== WHAT THE TASK ASKS ==
Note how many lines of the data below hold the word "year", then give that number with no other text.

== SUPPLIED DATA ==
####################
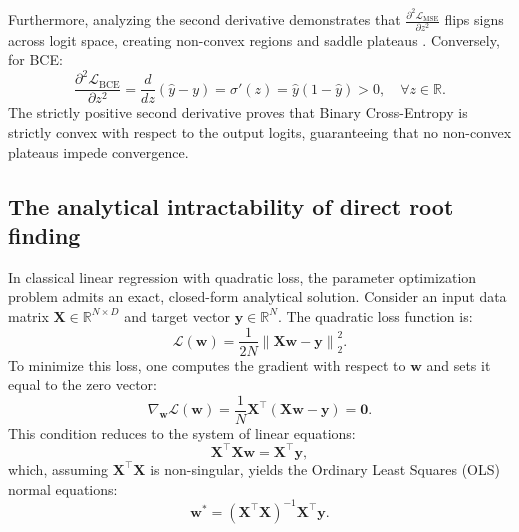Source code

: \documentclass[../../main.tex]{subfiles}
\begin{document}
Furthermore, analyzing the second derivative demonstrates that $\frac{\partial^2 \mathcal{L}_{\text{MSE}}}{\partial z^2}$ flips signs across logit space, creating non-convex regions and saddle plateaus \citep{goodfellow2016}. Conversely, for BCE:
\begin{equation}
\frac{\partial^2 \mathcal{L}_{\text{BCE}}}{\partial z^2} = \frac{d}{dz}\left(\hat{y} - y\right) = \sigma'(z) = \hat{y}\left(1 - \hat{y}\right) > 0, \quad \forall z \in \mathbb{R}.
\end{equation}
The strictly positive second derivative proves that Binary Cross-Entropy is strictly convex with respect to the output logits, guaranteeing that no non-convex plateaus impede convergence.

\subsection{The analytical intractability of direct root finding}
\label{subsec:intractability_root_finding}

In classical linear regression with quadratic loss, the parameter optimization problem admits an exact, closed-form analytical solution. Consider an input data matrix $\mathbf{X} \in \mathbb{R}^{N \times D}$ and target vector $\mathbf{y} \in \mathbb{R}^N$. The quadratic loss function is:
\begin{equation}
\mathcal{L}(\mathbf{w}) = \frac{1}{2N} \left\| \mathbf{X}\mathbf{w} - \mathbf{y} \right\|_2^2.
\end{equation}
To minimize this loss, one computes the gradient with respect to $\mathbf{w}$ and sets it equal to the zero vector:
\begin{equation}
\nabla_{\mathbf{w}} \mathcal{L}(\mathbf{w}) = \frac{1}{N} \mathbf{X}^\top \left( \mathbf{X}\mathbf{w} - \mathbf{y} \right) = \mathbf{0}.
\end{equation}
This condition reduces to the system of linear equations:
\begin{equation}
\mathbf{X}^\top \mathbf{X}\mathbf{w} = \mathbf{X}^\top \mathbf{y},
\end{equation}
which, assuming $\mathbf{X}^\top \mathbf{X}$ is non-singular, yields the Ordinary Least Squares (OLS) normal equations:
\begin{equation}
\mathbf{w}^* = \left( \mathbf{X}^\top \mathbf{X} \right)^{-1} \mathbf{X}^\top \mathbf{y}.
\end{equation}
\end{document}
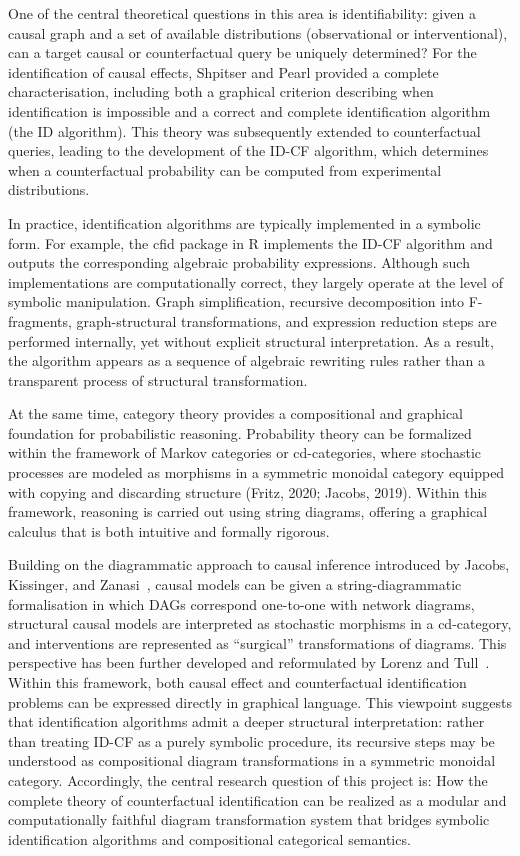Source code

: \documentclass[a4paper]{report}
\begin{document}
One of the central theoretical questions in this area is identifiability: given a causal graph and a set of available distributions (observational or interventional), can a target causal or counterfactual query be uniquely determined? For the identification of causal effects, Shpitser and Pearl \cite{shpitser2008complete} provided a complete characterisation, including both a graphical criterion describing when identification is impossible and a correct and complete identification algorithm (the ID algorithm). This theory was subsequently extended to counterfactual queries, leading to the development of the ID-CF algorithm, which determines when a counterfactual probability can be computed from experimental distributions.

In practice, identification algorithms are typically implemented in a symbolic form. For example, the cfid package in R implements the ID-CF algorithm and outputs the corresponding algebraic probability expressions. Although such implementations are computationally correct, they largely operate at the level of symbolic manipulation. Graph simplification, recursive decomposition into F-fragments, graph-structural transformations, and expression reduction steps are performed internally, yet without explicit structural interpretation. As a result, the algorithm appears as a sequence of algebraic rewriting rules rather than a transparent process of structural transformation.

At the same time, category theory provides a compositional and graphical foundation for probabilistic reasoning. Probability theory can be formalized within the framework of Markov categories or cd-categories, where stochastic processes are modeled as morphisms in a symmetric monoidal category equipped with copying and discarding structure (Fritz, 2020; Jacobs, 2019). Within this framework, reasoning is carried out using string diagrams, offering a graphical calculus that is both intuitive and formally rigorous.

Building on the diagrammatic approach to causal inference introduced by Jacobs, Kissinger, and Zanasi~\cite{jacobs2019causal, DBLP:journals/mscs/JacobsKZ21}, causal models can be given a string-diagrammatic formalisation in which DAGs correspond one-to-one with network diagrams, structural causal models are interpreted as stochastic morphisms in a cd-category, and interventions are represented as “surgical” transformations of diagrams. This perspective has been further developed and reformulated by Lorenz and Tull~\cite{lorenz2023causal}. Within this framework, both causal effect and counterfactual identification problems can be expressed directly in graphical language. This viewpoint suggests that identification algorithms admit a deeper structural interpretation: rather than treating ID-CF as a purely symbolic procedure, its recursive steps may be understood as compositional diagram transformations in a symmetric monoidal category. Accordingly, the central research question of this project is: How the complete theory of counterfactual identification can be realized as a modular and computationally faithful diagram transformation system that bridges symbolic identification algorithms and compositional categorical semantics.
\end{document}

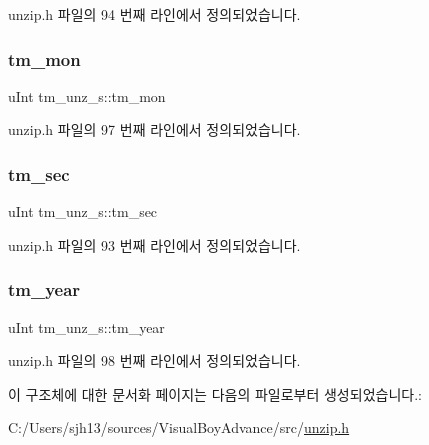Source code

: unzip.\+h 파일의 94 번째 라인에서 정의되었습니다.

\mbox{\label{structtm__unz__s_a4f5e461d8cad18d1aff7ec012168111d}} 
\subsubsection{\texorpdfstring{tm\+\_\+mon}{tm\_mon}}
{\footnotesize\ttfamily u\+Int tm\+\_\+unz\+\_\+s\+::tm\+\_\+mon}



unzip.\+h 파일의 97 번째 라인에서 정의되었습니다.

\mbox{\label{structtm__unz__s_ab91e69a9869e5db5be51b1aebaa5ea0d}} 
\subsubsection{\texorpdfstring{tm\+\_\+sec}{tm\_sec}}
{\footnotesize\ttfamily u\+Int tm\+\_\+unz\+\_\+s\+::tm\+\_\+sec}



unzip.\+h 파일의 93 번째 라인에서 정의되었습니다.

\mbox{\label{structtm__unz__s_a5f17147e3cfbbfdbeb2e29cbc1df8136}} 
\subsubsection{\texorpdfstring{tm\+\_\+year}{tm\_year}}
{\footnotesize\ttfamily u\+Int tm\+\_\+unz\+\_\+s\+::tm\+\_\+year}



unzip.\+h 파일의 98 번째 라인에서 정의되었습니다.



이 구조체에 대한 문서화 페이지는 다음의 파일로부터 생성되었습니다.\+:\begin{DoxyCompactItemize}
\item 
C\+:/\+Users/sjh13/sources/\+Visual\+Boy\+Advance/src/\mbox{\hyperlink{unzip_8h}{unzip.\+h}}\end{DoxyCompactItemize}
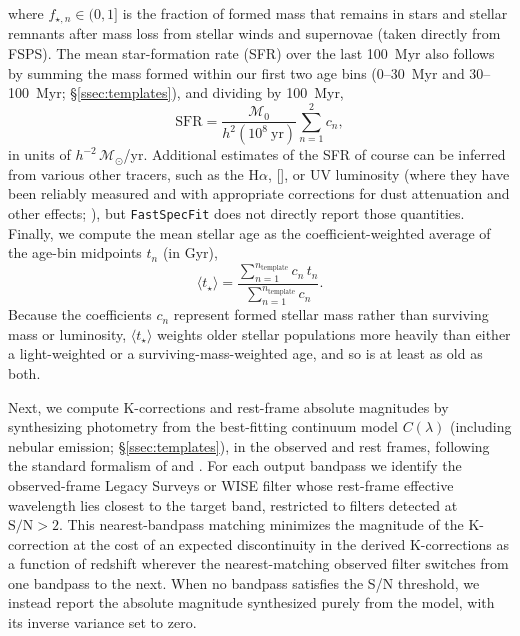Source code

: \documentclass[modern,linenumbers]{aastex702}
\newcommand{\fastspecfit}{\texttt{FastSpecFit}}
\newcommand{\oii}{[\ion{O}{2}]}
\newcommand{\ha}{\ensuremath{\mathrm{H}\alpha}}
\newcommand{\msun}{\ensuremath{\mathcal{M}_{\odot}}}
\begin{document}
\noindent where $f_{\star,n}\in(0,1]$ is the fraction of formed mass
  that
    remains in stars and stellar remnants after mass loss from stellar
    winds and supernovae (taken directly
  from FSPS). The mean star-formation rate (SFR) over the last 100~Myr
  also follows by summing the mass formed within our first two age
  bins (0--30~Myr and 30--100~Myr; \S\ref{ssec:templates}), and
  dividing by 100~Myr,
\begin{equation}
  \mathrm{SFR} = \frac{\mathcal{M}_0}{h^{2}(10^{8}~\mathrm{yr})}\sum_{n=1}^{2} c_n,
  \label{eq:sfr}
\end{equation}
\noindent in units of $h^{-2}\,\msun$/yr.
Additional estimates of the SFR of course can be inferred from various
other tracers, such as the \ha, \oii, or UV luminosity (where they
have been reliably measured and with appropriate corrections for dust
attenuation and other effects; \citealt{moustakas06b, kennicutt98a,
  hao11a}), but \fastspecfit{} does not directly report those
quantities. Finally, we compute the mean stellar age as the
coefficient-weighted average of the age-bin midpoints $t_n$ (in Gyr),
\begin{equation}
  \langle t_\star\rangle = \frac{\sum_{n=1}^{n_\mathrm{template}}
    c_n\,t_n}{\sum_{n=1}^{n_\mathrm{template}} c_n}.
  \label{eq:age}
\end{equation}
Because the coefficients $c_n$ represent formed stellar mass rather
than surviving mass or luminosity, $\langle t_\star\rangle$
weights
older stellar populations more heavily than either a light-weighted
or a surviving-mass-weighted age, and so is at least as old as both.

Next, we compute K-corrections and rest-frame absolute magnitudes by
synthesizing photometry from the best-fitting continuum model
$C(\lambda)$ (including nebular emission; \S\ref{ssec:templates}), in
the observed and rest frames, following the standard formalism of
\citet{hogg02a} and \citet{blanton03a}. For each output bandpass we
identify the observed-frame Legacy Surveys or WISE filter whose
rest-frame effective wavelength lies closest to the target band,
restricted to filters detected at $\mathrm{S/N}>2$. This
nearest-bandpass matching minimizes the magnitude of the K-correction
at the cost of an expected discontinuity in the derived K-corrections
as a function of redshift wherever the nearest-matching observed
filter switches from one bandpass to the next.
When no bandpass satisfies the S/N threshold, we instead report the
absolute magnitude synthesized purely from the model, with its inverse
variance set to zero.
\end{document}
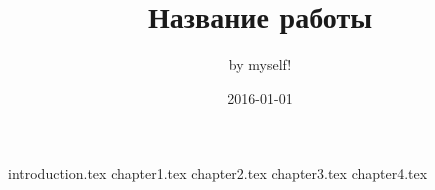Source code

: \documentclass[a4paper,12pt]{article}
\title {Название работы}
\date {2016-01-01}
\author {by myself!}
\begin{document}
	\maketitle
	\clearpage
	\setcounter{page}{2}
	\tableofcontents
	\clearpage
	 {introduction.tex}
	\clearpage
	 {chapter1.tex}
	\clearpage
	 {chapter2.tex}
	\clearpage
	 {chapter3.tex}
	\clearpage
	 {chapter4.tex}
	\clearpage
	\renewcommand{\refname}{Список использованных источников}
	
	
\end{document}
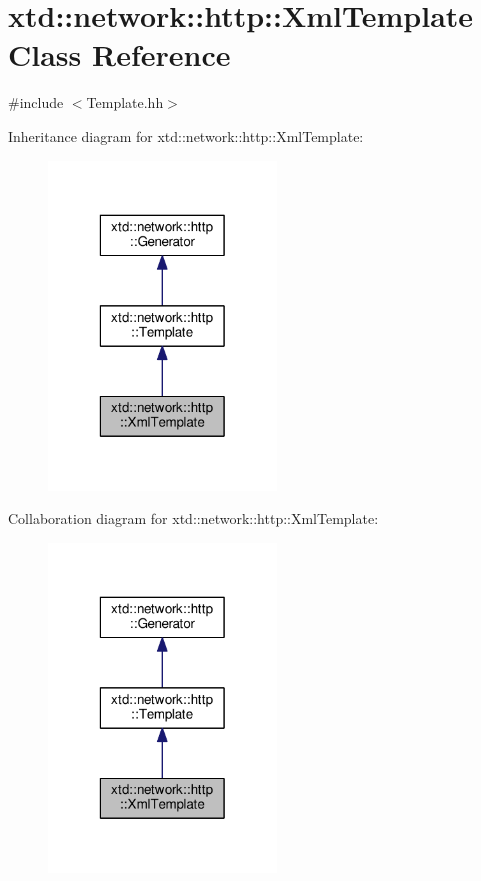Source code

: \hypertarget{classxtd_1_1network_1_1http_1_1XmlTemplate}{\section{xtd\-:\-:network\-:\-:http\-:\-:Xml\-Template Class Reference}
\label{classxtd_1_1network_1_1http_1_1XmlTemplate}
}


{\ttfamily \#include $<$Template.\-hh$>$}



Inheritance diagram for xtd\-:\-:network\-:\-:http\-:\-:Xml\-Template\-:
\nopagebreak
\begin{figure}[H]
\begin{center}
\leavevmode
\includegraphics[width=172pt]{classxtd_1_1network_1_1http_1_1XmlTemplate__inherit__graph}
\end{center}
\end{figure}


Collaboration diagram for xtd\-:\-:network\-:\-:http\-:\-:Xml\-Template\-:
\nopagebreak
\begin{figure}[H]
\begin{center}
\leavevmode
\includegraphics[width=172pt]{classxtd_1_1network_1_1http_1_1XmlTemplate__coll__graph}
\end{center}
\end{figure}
####################
== TASK ANSWER ==
2